Poetry Review, Langston Hughes, Theme for English B

8 Apr

“Go home and write/a page tonight./And let that page come out of you–/Then, it will be true.”

These are a professor’s instructions for Langston Hughes at the beginning of his marvelous poem Theme for English B.  Langston wonders “if it’s that simple?”  I find this first question interesting because the instructions sound pretty simplistic–writing one page, making sure it comes out of you (meaning your experiences I suppose) does that make something true?  Can you write a page that isn’t from your experience somehow?   This isn’t really the theme  of the poem, but while this created a good work, sometimes having something coming out of you just makes something that is not really understandable to the world, after all there is such a thing as paying attention to your audience.

Anyway, in following these instructions, Hughes basically sets up a mini-biography (though at 22 I’d be surprised if anybody had more than a mini-biography anyway).  He emphasizes the things that everybody has in common–how he gets to his apartment from the school, the things he likes for Christmas (a pipe and records).  He likes to “eat, drink, sleep, and be in love….work, read, learn, and understand life.”  It’s kind of amazing how his explanation for life is as simple but true as the instructions he started this poem with.

And then he turns to race.  “I guess being colored doesn’t make me not like/the same things other folks like me who are other races.”    This is a complicated way of saying that race does not really influence the certain parts of his life–what he wants and what he likes.    However, after writing all the things he has in common with everybody else, he asks “So will my page be colored that I write?/Being me, it will not be white.”  It’s saying two things at once–first because he’s black, his writing will be perceived to be coming from a black experience even though he wrote only universal experiences up to this point,  also because he puts himself in his writing, the writing will become like him.  However, when the white instructor reads this poem, it will become whiter because the instructor can only read from his experience.

And by reading this poem, the instructor and the writer become part of each other.  An exchange that neither actively wants, but there it is.   That’s what is amazing about this poem.  In a one page assignment, in the simplest of language, Hughes sets up a thesis for the reason for writing–this exchange of self which makes the world better.  (“That’s American” Langston Hughes writes, meaning the interchanging of different experiences, part of the melting pot experience.)

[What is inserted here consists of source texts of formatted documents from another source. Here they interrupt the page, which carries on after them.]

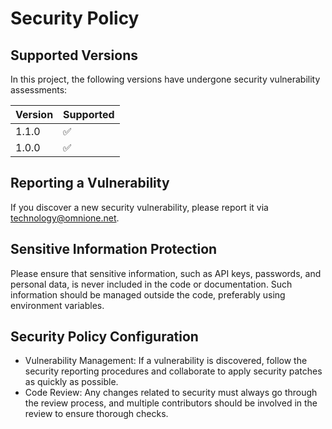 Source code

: # Security Policy

## Supported Versions
In this project, the following versions have undergone security vulnerability assessments:

| Version | Supported          |
| ------- | ------------------ |
| 1.1.0   | ✅                 |
| 1.0.0   | ✅                 |

## Reporting a Vulnerability
If you discover a new security vulnerability, please report it via [technology@omnione.net](mailto:technology@omnione.net).

## Sensitive Information Protection
Please ensure that sensitive information, such as API keys, passwords, and personal data, is never included in the code or documentation. Such information should be managed outside the code, preferably using environment variables.

## Security Policy Configuration
- Vulnerability Management: If a vulnerability is discovered, follow the security reporting procedures and collaborate to apply security patches as quickly as possible.
- Code Review: Any changes related to security must always go through the review process, and multiple contributors should be involved in the review to ensure thorough checks. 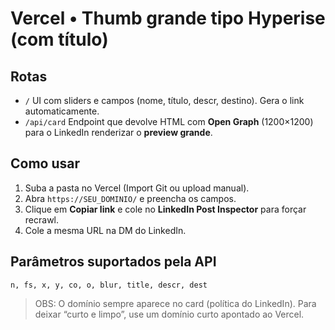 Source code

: # Vercel • Thumb grande tipo Hyperise (com título)

## Rotas
- `/` UI com sliders e campos (nome, título, descr, destino). Gera o link automaticamente.
- `/api/card` Endpoint que devolve HTML com **Open Graph** (1200×1200) para o LinkedIn renderizar o **preview grande**.

## Como usar
1) Suba a pasta no Vercel (Import Git ou upload manual).
2) Abra `https://SEU_DOMINIO/` e preencha os campos.
3) Clique em **Copiar link** e cole no **LinkedIn Post Inspector** para forçar recrawl.
4) Cole a mesma URL na DM do LinkedIn.

## Parâmetros suportados pela API
`n, fs, x, y, co, o, blur, title, descr, dest`

> OBS: O domínio sempre aparece no card (política do LinkedIn). Para deixar “curto e limpo”, use um domínio curto apontado ao Vercel.
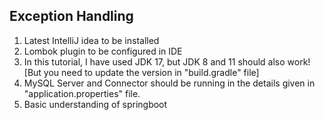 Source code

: ## Exception Handling

1. Latest IntelliJ idea to be installed
2. Lombok plugin to be configured in IDE
3. In this tutorial, I have used JDK 17, but JDK 8 and 11 should also work! [But you need to update the version in "build.gradle" file]
4. MySQL Server and Connector should be running in the details given in "application.properties" file.
5. Basic understanding of springboot
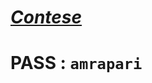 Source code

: # [*Contese*](https://drive.google.com/drive/folders/1bxaKSyoUQkylDzsEP4OepcBuHOsx69KS?usp=sharing)
# PASS :  `amrapari`
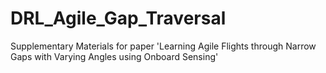 # DRL_Agile_Gap_Traversal
Supplementary Materials for paper 'Learning Agile Flights through Narrow Gaps with Varying Angles using Onboard Sensing'
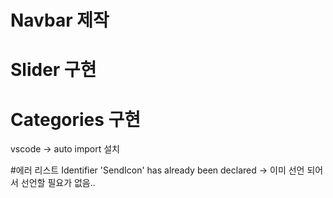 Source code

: # Navbar 제작

# Slider 구현

# Categories 구현

vscode -> auto import 설치 



#에러 리스트
 Identifier 'SendIcon' has already been declared -> 이미 선언 되어서 선언할 필요가 없음..
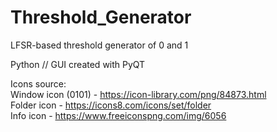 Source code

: # Threshold_Generator
LFSR-based threshold generator of 0 and 1  

Python // GUI created with PyQT  

Icons source:  
Window icon (0101) - https://icon-library.com/png/84873.html  
Folder icon - https://icons8.com/icons/set/folder  
Info icon - https://www.freeiconspng.com/img/6056  

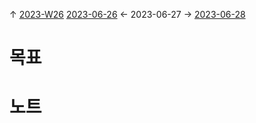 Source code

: 
↑ [2023-W26](2023-W26.md)
[2023-06-26](2023-06-26.md) ← 2023-06-27 → [2023-06-28](2023-06-28.md)


# 목표



# 노트




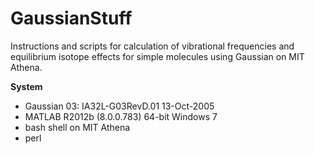 # GaussianStuff
Instructions and scripts for calculation of vibrational frequencies and equilibrium isotope effects for simple molecules using Gaussian on MIT Athena.

**System**
* Gaussian 03: IA32L-G03RevD.01 13-Oct-2005
* MATLAB R2012b (8.0.0.783) 64-bit Windows 7
* bash shell on MIT Athena
* perl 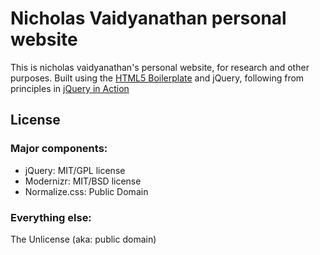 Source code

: # Nicholas Vaidyanathan personal website

This is nicholas vaidyanathan's personal website, for research and other purposes. Built using the [HTML5 Boilerplate](https://github.com/h5bp/html5-boilerplate/zipball/master) and jQuery, following from principles in [jQuery in Action](http://www.amazon.com/jQuery-Action-Bear-Bibeault/dp/1933988355)

## License

### Major components:

* jQuery: MIT/GPL license
* Modernizr: MIT/BSD license
* Normalize.css: Public Domain

### Everything else:

The Unlicense (aka: public domain)
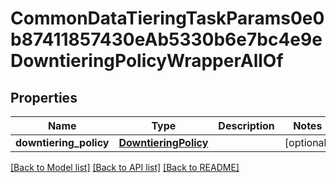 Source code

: # CommonDataTieringTaskParams0e0b87411857430eAb5330b6e7bc4e9eDowntieringPolicyWrapperAllOf


## Properties
Name | Type | Description | Notes
------------ | ------------- | ------------- | -------------
**downtiering_policy** | [**DowntieringPolicy**](DowntieringPolicy.md) |  | [optional] 

[[Back to Model list]](../README.md#documentation-for-models) [[Back to API list]](../README.md#documentation-for-api-endpoints) [[Back to README]](../README.md)


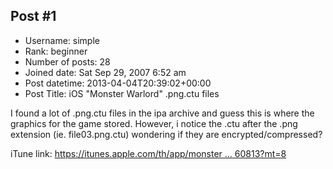 ## Post #1
- Username: simple
- Rank: beginner
- Number of posts: 28
- Joined date: Sat Sep 29, 2007 6:52 am
- Post datetime: 2013-04-04T20:39:02+00:00
- Post Title: iOS "Monster Warlord" .png.ctu files

I found a lot of .png.ctu files in the ipa archive and guess this is where the graphics for the game stored.
However, i notice the .ctu after the .png extension (ie. file03.png.ctu) wondering if they are encrypted/compressed?

iTune link: [https://itunes.apple.com/th/app/monster ... 60813?mt=8](https://itunes.apple.com/th/app/monster-warlord/id553060813?mt=8)
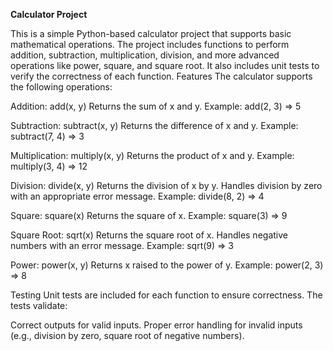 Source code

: **Calculator Project**

This is a simple Python-based calculator project that supports basic mathematical operations. The project includes functions to perform addition, subtraction, multiplication, division, and more advanced operations like power, square, and square root. It also includes unit tests to verify the correctness of each function.
Features
The calculator supports the following operations:

Addition: add(x, y)
Returns the sum of x and y.
Example: add(2, 3) => 5

Subtraction: subtract(x, y)
Returns the difference of x and y.
Example: subtract(7, 4) => 3

Multiplication: multiply(x, y)
Returns the product of x and y.
Example: multiply(3, 4) => 12

Division: divide(x, y)
Returns the division of x by y.
Handles division by zero with an appropriate error message.
Example: divide(8, 2) => 4

Square: square(x)
Returns the square of x.
Example: square(3) => 9

Square Root: sqrt(x)
Returns the square root of x.
Handles negative numbers with an error message.
Example: sqrt(9) => 3

Power: power(x, y)
Returns x raised to the power of y.
Example: power(2, 3) => 8

Testing
Unit tests are included for each function to ensure correctness. The tests validate:

Correct outputs for valid inputs.
Proper error handling for invalid inputs (e.g., division by zero, square root of negative numbers).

We end with “As I learn from you,/I guess you learn from me–/although you’re older–and white–/and somewhat more free.//This is my page for English B.”  Hughes sees learning as a two way process–teacher to student and back to the teacher again.

I must tell you though, that this isn’t a page that Hughes wrote as a student.   He was rather older, and this speaker’s experience is a little different than Hughes’s.  However, that ultimately doesn’t matter.  The point is that writing something true on a piece of paper is all good and fine, but the reader’s perception can twist that truth and change it depending what prejudices they have.  Just as a person may be a blank slate, the world will stamp them with certain characteristics based on prejudices as well.